DANA L. TARQUINI, PLAINTIFF,
v.
DAVID J. GORBERG, ESQUIRE, AND DAVID J. GORBERG, P.C., DEFENDANTS.



The opinion of the court was delivered by: Rufe, J.

MEMORANDUM OPINION AND ORDER

Plaintiff Dana Tarquini's ("Plaintiff" or "Tarquini") brought the instant action on February 4, 2009, alleging that she was defamed by Defendant David J. Gorberg, Esquire ("Gorberg"). Now before the Court is Defendant Gorberg and his law firm, David J. Gorberg, P.C.'s (together, "Defendants") Motion for Summary Judgment,*fn1 asking the Court to dismiss Plaintiff's one-count Complaint as a matter of law. Also before the Court is Plaintiff's Cross-Motion for Partial Summary Judgment.*fn2 These Motions have been fully briefed and are now ripe for disposition.

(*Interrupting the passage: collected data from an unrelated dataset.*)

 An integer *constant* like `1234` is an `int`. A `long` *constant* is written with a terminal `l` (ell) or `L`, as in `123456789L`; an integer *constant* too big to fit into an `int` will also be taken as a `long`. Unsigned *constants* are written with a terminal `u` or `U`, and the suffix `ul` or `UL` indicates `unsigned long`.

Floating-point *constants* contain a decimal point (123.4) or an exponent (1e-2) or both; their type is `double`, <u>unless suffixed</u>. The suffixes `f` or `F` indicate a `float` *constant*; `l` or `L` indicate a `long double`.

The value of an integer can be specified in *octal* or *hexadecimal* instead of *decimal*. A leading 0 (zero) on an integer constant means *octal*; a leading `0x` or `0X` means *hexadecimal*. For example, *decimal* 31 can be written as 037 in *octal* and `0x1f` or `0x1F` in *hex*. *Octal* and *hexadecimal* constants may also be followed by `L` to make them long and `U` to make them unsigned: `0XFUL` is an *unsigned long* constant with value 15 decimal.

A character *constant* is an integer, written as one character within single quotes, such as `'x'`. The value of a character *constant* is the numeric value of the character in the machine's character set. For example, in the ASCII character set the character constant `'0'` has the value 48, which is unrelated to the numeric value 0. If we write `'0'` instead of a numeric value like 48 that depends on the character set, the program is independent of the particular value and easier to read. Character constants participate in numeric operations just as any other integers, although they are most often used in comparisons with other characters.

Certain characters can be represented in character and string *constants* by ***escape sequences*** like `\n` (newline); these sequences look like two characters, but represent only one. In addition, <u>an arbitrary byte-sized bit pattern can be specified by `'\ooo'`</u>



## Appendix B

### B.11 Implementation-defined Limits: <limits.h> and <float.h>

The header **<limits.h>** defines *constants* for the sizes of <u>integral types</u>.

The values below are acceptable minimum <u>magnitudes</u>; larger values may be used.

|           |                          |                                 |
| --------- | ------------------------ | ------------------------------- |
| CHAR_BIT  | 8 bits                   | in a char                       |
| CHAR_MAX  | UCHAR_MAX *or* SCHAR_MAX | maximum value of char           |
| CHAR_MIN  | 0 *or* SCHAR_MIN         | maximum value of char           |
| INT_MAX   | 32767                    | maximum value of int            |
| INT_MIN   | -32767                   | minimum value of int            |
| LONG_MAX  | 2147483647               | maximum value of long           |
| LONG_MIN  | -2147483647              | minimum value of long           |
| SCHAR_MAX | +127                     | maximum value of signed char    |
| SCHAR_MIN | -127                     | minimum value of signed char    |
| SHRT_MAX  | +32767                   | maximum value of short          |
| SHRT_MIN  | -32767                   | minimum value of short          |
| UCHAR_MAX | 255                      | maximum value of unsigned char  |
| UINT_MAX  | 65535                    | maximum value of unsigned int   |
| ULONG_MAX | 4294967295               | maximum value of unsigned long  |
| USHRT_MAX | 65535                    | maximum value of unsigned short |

I. FACTUAL AND PROCEDURAL BACKGROUND

Defendant Gorberg is the sole shareholder and chief executive officer of Defendant Gorberg P.C., a law firm with offices in Pennsylvania and New Jersey.*fn3 On the date of the alleged incident, February 12, 2008, Plaintiff had been employed by Defendants as an attorney in the "lemon law" field for approximately five years.*fn4 On that day, Defendant Gorberg learned that Plaintiff had issued a check to herself in the amount of $1,668.46 from the firm's New Jersey business account.*fn5

Plaintiff asserts that she had the authority to reimburse herself for legitimate business expenses and that the check represented "Reimbursement CLE, new attorney luncheon, Verizon cell p[hone]";*fn6 Defendants contend that the check was unauthorized. Nevertheless, when Defendant Gorberg discovered the charge, he became upset and went to Plaintiff's office to discuss the matter with her.*fn7

The parties dispute the substance of the conversation, but it is uncontroverted that Plaintiff's employment was terminated by Defendant Gorberg during the meeting. Plaintiff alleges that Defendant came to her office "screaming that I was a thief"*fn8 and that:

I had to get out, I was fired, not to touch anything. . . . He was screaming and yelling all the way down the hallway, that I was a thief, I was fired, right out to the reception area and the front door.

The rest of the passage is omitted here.